Understanding the coordination geometry of nucleotide mono-, di-, and triphosphates is pivotal for unraveling the intricate relationships between molecular structure and biological function, particularly in metal–ligand interactions and their role in biomolecular recognition. This study investigates the structure of nucleotide–metal polymers and their selective interactions with amino acids, specifically tryptophan (Trp) and tyrosine (Tyr). We synthesized and comprehensively analyzed five coordination polymers of cytidine nucleotides: cytidine monophosphate (CMP), deoxycytidine monophosphate (dCMP), cytidine diphosphate (CDP), and cytidine triphosphate (CTP), which are {[Cu(CMP)(bpa)(H₂O)₃](CMP)·3H₂O}n (1), {[Cu₂(dCMP)(4,4′-bipy)₂(H₂O)₂]·4H₂O}n (2), {[Cu₂(CDP)₂(azpy)(H₂O)]·3H₂O}n (3), {[Cd₂(CDP)₂(bpa)₂(H₂O)₂]·8H₂O}n (4), and {[Cu(CTP)(2,2′-bipy)]·2H₂O}n (5), where (3), (4) and (5) mark the first report of CDP and CTP coordination complexes. Single-crystal X-ray diffraction unveiled the structure of the polymers to be one-dimensional (1, 5) or two-dimensional (2, 3, 4). Circular dichroism (CD) spectroscopy in both the solid and solution states elucidates the chirality-driven assembly in these nucleotide–metal polymers. The selective interactions of coordination polymers with tryptophan (Trp) and tyrosine (Tyr) were studied using spectroscopic titrations.
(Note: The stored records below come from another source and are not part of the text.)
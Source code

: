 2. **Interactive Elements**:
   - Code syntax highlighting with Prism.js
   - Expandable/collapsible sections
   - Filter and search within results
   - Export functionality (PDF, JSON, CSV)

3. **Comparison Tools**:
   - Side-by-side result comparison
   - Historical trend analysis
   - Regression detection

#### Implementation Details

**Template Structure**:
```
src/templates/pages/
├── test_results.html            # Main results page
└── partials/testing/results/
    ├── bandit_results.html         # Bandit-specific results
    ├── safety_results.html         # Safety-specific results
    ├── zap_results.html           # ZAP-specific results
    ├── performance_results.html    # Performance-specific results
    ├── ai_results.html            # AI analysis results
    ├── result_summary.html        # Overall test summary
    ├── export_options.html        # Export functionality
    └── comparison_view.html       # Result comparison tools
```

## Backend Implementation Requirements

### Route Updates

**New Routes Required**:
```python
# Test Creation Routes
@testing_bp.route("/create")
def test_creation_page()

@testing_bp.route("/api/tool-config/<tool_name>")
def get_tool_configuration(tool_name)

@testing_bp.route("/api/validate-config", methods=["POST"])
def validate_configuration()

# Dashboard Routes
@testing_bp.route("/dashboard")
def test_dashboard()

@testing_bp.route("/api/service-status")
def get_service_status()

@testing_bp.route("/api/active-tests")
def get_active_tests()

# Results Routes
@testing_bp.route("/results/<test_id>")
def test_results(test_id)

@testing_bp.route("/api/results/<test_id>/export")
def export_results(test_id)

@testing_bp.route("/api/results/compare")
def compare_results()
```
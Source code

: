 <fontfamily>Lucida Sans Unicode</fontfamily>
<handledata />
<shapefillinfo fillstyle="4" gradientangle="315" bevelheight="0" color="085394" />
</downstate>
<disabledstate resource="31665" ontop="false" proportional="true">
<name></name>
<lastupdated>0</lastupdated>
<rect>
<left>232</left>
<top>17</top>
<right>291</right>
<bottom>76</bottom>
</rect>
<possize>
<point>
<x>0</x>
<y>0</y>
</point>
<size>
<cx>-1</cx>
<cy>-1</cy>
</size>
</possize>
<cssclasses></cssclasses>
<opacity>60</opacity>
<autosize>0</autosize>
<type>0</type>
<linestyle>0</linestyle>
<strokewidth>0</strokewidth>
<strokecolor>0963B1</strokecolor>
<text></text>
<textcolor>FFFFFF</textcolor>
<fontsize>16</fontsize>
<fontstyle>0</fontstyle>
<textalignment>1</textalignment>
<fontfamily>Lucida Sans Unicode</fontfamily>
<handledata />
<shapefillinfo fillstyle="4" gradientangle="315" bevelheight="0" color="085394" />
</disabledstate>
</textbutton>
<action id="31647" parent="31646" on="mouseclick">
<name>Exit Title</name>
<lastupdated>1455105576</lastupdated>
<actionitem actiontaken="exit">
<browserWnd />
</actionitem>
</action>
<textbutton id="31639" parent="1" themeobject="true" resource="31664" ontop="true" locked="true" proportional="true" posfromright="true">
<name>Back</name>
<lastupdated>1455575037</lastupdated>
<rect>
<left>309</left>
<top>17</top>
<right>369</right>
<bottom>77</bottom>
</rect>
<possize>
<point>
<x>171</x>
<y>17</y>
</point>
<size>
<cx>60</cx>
Experimental and computational analyses reveal distinct interactions between all five coordination polymers and the amino acids, highlighting their biosensing potential. Binding affinity variations across the polymers offer insights into nucleotide–metal coordination chemistry and suggest applications in molecular recognition and functional materials.